*Required work*
Transcribe every line below exactly; no image goes into the output.

*Data extract*
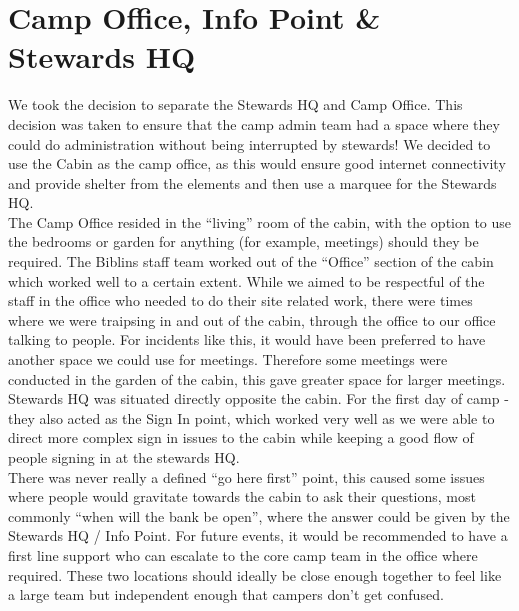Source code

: \section{Camp Office, Info Point \& Stewards HQ}
We took the decision to separate the Stewards HQ and Camp Office. This decision was taken to ensure that the camp admin team had a space where they could do administration without being interrupted by stewards! We decided to use the Cabin as the camp office, as this would ensure good internet connectivity and provide shelter from the elements and then use a marquee for the Stewards HQ.\\

The Camp Office resided in the ``living'' room of the cabin, with the option to use the bedrooms or garden for anything (for example, meetings) should they be required. The Biblins staff team worked out of the ``Office'' section of the cabin which worked well to a certain extent. While we aimed to be respectful of the staff in the office who needed to do their site related work, there were times where we were traipsing in and out of the cabin, through the office to our office talking to people. For incidents like this, it would have been preferred to have another space we could use for meetings. Therefore some meetings were conducted in the garden of the cabin, this gave greater space for larger meetings.\\

Stewards HQ was situated directly opposite the cabin. For the first day of camp - they also acted as the Sign In point, which worked very well as we were able to direct more complex sign in issues to the cabin while keeping a good flow of people signing in at the stewards HQ. \\

There was never really a defined ``go here first'' point, this caused some issues where people would gravitate towards the cabin to ask their questions, most commonly ``when will the bank be open'', where the answer could be given by the Stewards HQ / Info Point. For future events, it would be recommended to have a first line support who can escalate to the core camp team in the office where required. These two locations should ideally be close enough together to feel like a large team but independent enough that campers don't get confused.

*Answer to this exercise*
Source code

: \section{Camp Office, Info Point \& Stewards HQ}
We took the decision to separate the Stewards HQ and Camp Office. This decision was taken to ensure that the camp admin team had a space where they could do administration without being interrupted by stewards! We decided to use the Cabin as the camp office, as this would ensure good internet connectivity and provide shelter from the elements and then use a marquee for the Stewards HQ.\\

The Camp Office resided in the ``living'' room of the cabin, with the option to use the bedrooms or garden for anything (for example, meetings) should they be required. The Biblins staff team worked out of the ``Office'' section of the cabin which worked well to a certain extent. While we aimed to be respectful of the staff in the office who needed to do their site related work, there were times where we were traipsing in and out of the cabin, through the office to our office talking to people. For incidents like this, it would have been preferred to have another space we could use for meetings. Therefore some meetings were conducted in the garden of the cabin, this gave greater space for larger meetings.\\

Stewards HQ was situated directly opposite the cabin. For the first day of camp - they also acted as the Sign In point, which worked very well as we were able to direct more complex sign in issues to the cabin while keeping a good flow of people signing in at the stewards HQ. \\

There was never really a defined ``go here first'' point, this caused some issues where people would gravitate towards the cabin to ask their questions, most commonly ``when will the bank be open'', where the answer could be given by the Stewards HQ / Info Point. For future events, it would be recommended to have a first line support who can escalate to the core camp team in the office where required. These two locations should ideally be close enough together to feel like a large team but independent enough that campers don't get confused.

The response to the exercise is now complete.